[The task]: Whenever a line below holds the word "cong", count it; please give only the final number.

Stored data
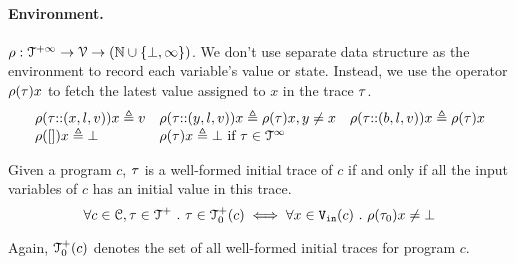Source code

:%
\paragraph{Environment.} $\rho : {\mathcal{T}^{+\infty}}  \to \mathcal{V} \to(\mathbb{N} \cup \{\bot, \infty\})$.  
We don't use separate data structure as the environment to record each variable's value or state. Instead, we use the operator $\rho (\mathtt{\tau}) x$ to fetch the latest value assigned to $x$ in the trace $\mathtt{\tau}$. 
\[
\begin{array}{lll}
\rho(\mathtt{\tau}  {\small ::} (x, l, v)) x \triangleq v
&
\rho(\mathtt{\tau} {\small ::} (y, l, v)) x \triangleq \rho(\mathtt{\tau}) x, y \neq x
&
\rho(\mathtt{\tau} {\small ::} (b, l, v)) x \triangleq \rho(\mathtt{\tau}) x
\\
\rho({[]} ) x \triangleq \bot
&
\rho(\mathtt{\tau} ) x \triangleq \bot ~ \text{if}~ \mathtt{\tau} \in \mathcal{T}^{\infty}
\end{array}
\]
%
\begin{defn}
  \label{def:initial_trace}
  Given a program $c$, $\mathtt{\tau}$ is a well-formed initial trace of $c$ if and only if all the input variables of $c$ has an initial value in this trace.
  \[
    \forall c \in \mathcal{C}, \mathtt{\tau} \in \mathcal{T}^{+} ~.~ \mathtt{\tau} \in \mathcal{T}^{+}_0(c) \iff 
    \forall x \in {\ensuremath{\mathtt{V_{\mathtt{in}}}}}(c) ~.~ \rho(\mathtt{\tau}_0) x \neq \bot
    \]
\end{defn}
%
Again, $\mathcal{T}^{+}_0(c)$ denotes the set of all well-formed initial traces for program $c$.
%
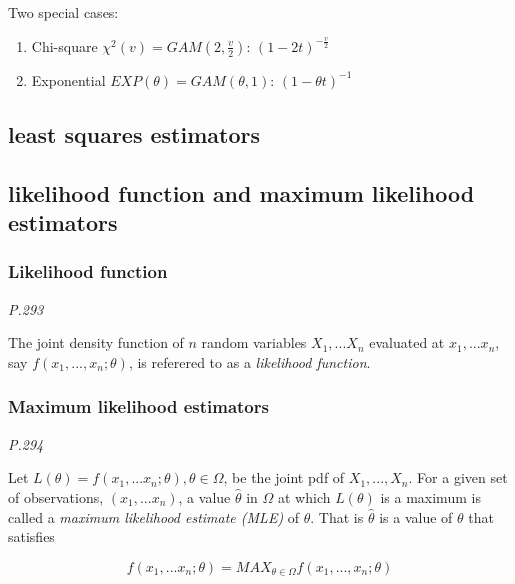 \documentclass[
]{book}
\begin{document}
Two special cases:

\begin{enumerate}
\def\labelenumi{(\arabic{enumi})}
\setcounter{enumi}{5}
\item
  Chi-square \(\chi^2(v) =GAM(2,\frac{v}{2})\): \((1-2t)^{-\frac{v}{2}}\)
\item
  Exponential \(EXP(\theta)=GAM(\theta,1)\): \((1-\theta t)^{-1}\)
\end{enumerate}

\hypertarget{least-squares-estimators}{%
\subsection{least squares estimators}\label{least-squares-estimators}}

\hypertarget{likelihood-function-and-maximum-likelihood-estimators}{%
\subsection{likelihood function and maximum likelihood estimators}\label{likelihood-function-and-maximum-likelihood-estimators}}

\hypertarget{likelihood-function}{%
\subsubsection{Likelihood function}\label{likelihood-function}}

\emph{P.293}

The joint density function of \(n\) random variables \(X_1,...X_n\) evaluated at \(x_1, ...x_n\), say \(f(x_1,...,x_n; \theta)\), is referered to as a \emph{likelihood function}.

\hypertarget{maximum-likelihood-estimators}{%
\subsubsection{Maximum likelihood estimators}\label{maximum-likelihood-estimators}}

\emph{P.294}

Let \(L(\theta)=f(x_1,...x_n; \theta), \theta \in \Omega\), be the joint pdf of \(X_1, ..., X_n\). For a given set of observations, \((x_1,...x_n)\), a value \(\hat{\theta}\) in \(\Omega\) at which \(L(\theta)\) is a maximum is called a \emph{maximum likelihood estimate (MLE)} of \(\theta\). That is \(\hat{\theta}\) is a value of \(\theta\) that satisfies

\[f(x_1,...x_n; \theta)=MAX_{\theta \in \Omega} f(x_1, ..., x_n; \theta)\]
\end{document}
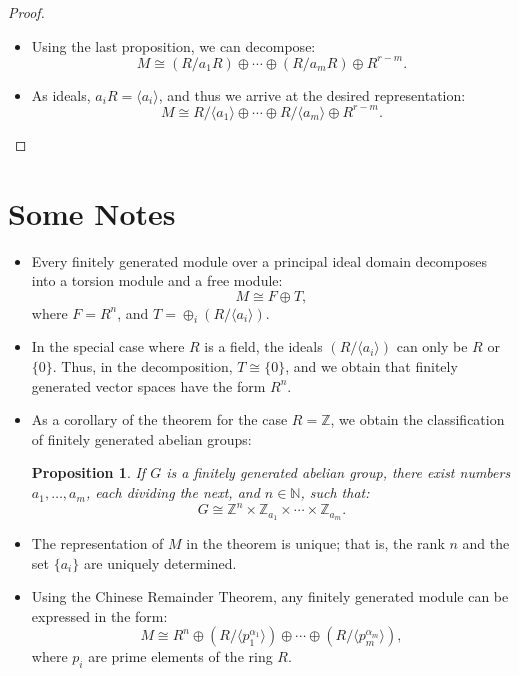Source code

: \documentclass{article}
\newif\ifusemulticols
\theoremstyle{definition}
\theoremstyle{remark}
\theoremstyle{plain}
\theoremstyle{plain}
\newtheorem{prop}[theorem]{Proposition}
\newenvironment{mymulticols}
    { \ifusemulticols \begin{multicols}{2} \fi }
    { \ifusemulticols \end{multicols} \fi }
\newcommand{\N}{\mathbb{N}}
\newcommand{\Z}{\mathbb{Z}}
\begin{document}
\begin{mymulticols}
\begin{proof}
\begin{itemize}
        \item Using the last proposition, we can decompose:
            $$M \cong \left(R / a_1 R\right) \oplus \cdots \oplus \left(R / a_m R\right) \oplus R^{r-m}.$$

        \item As ideals, $a_i R = \langle a_i \rangle$, and thus we arrive at the desired
            representation:
            $$M \cong R / \langle a_1 \rangle \oplus \cdots \oplus R / \langle a_m \rangle \oplus
            R^{r-m}.$$
    \end{itemize}
\end{proof}

\section{Some Notes}%

\begin{itemize}
    \item Every finitely generated module over a principal ideal domain decomposes into a torsion module and a free module: $$M \cong F \oplus T,$$
        where $F = R^n$, and $T = \oplus_i (R / \langle a_i \rangle)$.
    \item In the special case where $R$ is a field, the ideals $(R / \langle a_i \rangle)$ can only
        be $R$ or $\{0\}$. Thus, in the decomposition, $T \cong \{0\}$, and we obtain that finitely
        generated vector spaces have the form $R^n$.
    \item As a corollary of the theorem for the case $R = \Z$, we obtain the classification of
        finitely generated abelian groups:
        \begin{prop}
            If $G$ is a finitely generated abelian group, there exist numbers $a_1, \ldots, a_m$,
            each dividing the next, and $n \in \N$, such that: $$G \cong \Z^n \times \Z_{a_1} \times
            \cdots \times \Z_{a_m}.$$
        \end{prop}
    \item The representation of $M$ in the theorem is unique; that is, the rank $n$ and the set
        $\{a_i\}$ are uniquely determined.
    \item Using the Chinese Remainder Theorem, any finitely generated module can be expressed in the form:
        $$M \cong R^n \oplus (R / \langle p_1^{\alpha_1} \rangle) \oplus \cdots \oplus (R / \langle p_m^{\alpha_m} \rangle),$$
        where $p_i$ are prime elements of the ring $R$.
\end{itemize}


\end{mymulticols}
\end{document}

[Solution]: 6